The ideal way to proofread the page proofs is to have the copy edited manuscript and the page proofs side by side and go over them word by word, punctuation mark by punctuation mark. The page proofs, being set in type that's smaller than the manuscript's, will not match up, page to page. So it's not just scanning straight across to see that the lines match, but...a diverging pair of lines. And "match" isn't the operative word, exactly, because there may still be uncaught errors in the original, as well as in the page proofs.
The trick for the writer proofreading her own work is to ignore the story and just stare at the surface of the page looking for problems. If the writer is a good fast reader (as I am) then the story keeps grabbing attention, pulling it away from the fact that, let's say, there's no space between the words "some" and "place," leading to "someplace" where it should read "some place." Or, of course, the reverse...a space where there should not be a space. A comma in the wrong place. No comma in the right place. Was it wrong on the copy-edited manuscript? (Yes or no? It makes a difference because writers are charged for making changes in proofs just because they realize the third sentence on page 263 is clumsy.) The writer then has to go back and re-read from wherever the story took hold, this time firmly attaching attention to the surface.
Inevitably, I find things that I wish I'd written differently. Unless there's going to be reader confusion, or the fix is very simple and won't affect the paragraph length, I leave them as evidence of my ineptness. In the course of this book (863 pages in manuscript, 490-something in pages) I found 17 errors. Ten were CE-transfer errors--the copy-edited manuscript had been correctly marked, but the marks didn't transfer (one of those produced a hilarious sentence by transposing a phrase to modify something else. Another one may have been, but since that was an early post-CE correction, it does not appear on the CE; I sent it by email and don't have a record of it. Two more were not caught in the CE stage (change was made by the CE, or by me, or both, but left a now-unnecessary word behind). Four more should have been caught (by me, by alpha readers) but were not, so those are definitely my fault. Three of those were easy one-word substitutions of the right name for a wrong name. The perfect fix for one would be to alter the first paragraph of a chapter, but that could easily result in a cascade of changes of pagination down through it (and the rest of the book, worst case.) Even with electronic typesetting, it's best not to make that kind of change this late...pushing whole chapters down the row leads to other unintended consequences. So I changed the "dateline" that orients readers to where something's happening. That will have to do. No line changes, no pagination changes, no problems with the rest of the organization.
Electronic typesetting has improved a lot since I first dealt with it, and I'm finding fewer errors. (Or maybe that last clause is the reality....I'm just finding fewer errors because I'm not as good at finding errors...) But I didn't see any compressed paragraphs of dialogue, where speeches by different speakers are bundled together in a confusing way, with maybe (or maybe not) a spare set of quote marks in the middle.
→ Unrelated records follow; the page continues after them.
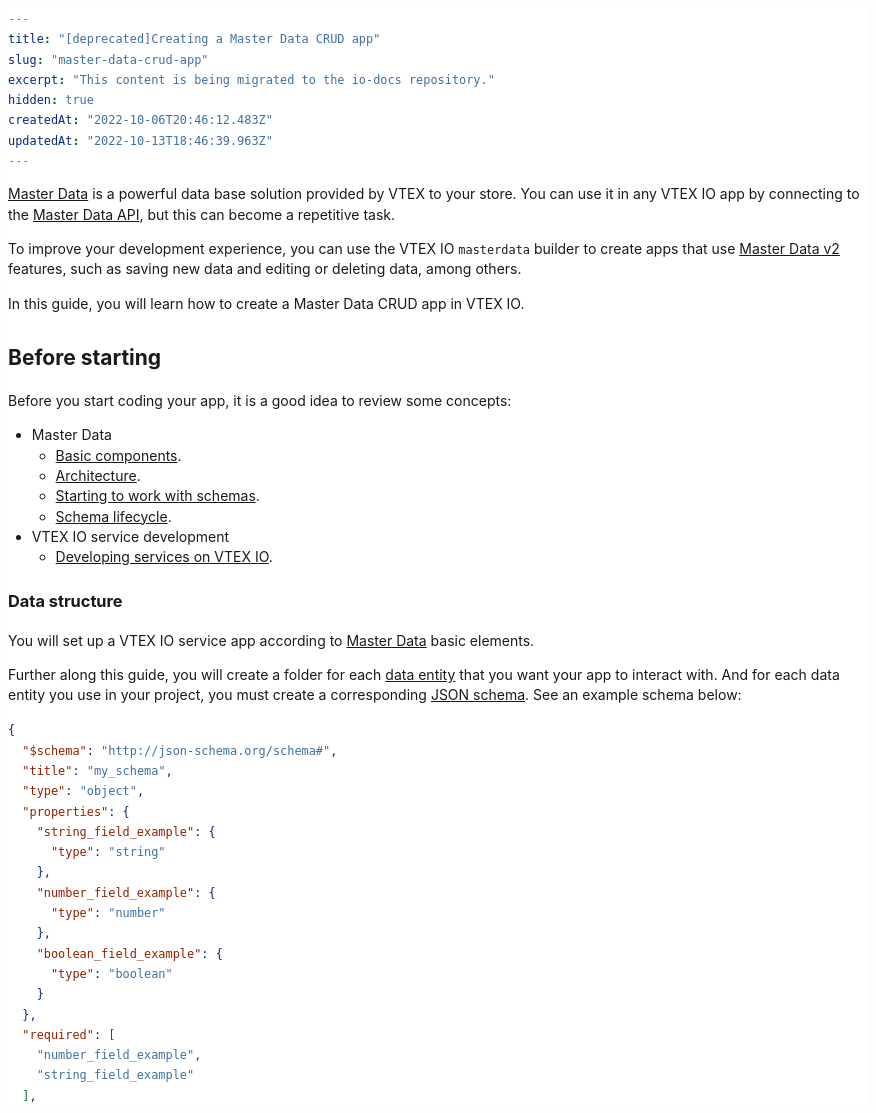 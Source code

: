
 ```yaml
---
title: "[deprecated]Creating a Master Data CRUD app"
slug: "master-data-crud-app"
excerpt: "This content is being migrated to the io-docs repository."
hidden: true
createdAt: "2022-10-06T20:46:12.483Z"
updatedAt: "2022-10-13T18:46:39.963Z"
---
```

[Master Data](https://help.vtex.com/tutorial/master-data--4otjBnR27u4WUIciQsmkAw) is a powerful data base solution provided by VTEX to your store. You can use it in any VTEX IO app by connecting to the [Master Data API](https://developers.vtex.com/vtex-rest-api/reference/master-data-api-v2-overview), but this can become a repetitive task.

To improve your development experience, you can use the VTEX IO `masterdata` builder to create apps that use [Master Data v2](https://help.vtex.com/tutorial/master-data--4otjBnR27u4WUIciQsmkAw) features, such as saving new data and editing or deleting data, among others.

In this guide, you will learn how to create a Master Data CRUD app in VTEX IO.

## Before starting

Before you start coding your app, it is a good idea to review some concepts:

- Master Data
  - [Basic components](https://help.vtex.com/en/tutorial/master-data--4otjBnR27u4WUIciQsmkAw#basic-components).
  - [Architecture](https://developers.vtex.com/vtex-rest-api/docs/master-data-architecture).
  - [Starting to work with schemas](https://developers.vtex.com/vtex-rest-api/docs/starting-to-work-on-master-data-with-json-schema).
  - [Schema lifecycle](https://developers.vtex.com/vtex-rest-api/docs/master-data-schema-lifecycle).
- VTEX IO service development
  - [Developing services on VTEX IO](https://learn.vtex.com/docs/course-service-course-lang-en).

### Data structure

You will set up a VTEX IO service app according to [Master Data](https://help.vtex.com/tutorial/master-data--4otjBnR27u4WUIciQsmkAw) basic elements.

Further along this guide, you will create a folder for each [data entity](https://help.vtex.com/en/tutorial/master-data--4otjBnR27u4WUIciQsmkAw#data-entities) that you want your app to interact with. And for each data entity you use in your project, you must create a corresponding [JSON schema](https://developers.vtex.com/vtex-rest-api/docs/starting-to-work-on-master-data-with-json-schema). See an example schema below:

```json
{
  "$schema": "http://json-schema.org/schema#",
  "title": "my_schema",
  "type": "object",
  "properties": {
    "string_field_example": {
      "type": "string"
    },
    "number_field_example": {
      "type": "number"
    },
    "boolean_field_example": {
      "type": "boolean"
    }
  },
  "required": [
    "number_field_example",
    "string_field_example"
  ],
```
The process is, however, tedious...and slow...and I can't work at it more than an hour at a time without getting up to walk around and rest my eyes and brain. The moment I think I can work faster...I realize I missed something on the previous page and have to back up and do it again. It seems incredible, after the number of drafts, the number of re-readings, the amount of searching in earlier stages for just such errors...that they're still there, as if proof-reading were a whack-a-mole game and the same moles kept popping up.
In the course of proof-reading, most writers (me included) discover that some parts of the book still immediately "sing" and some parts...well, you can get very sick of a book after you've crawled slowly along its surface looking for the problems. The words "I am SICK of this book" came out of my mouth this evening, as I came back to the kitchen table to face the last home-stretch run at it. But it's important, and worth the effort, and now the effort is done. Bedtime.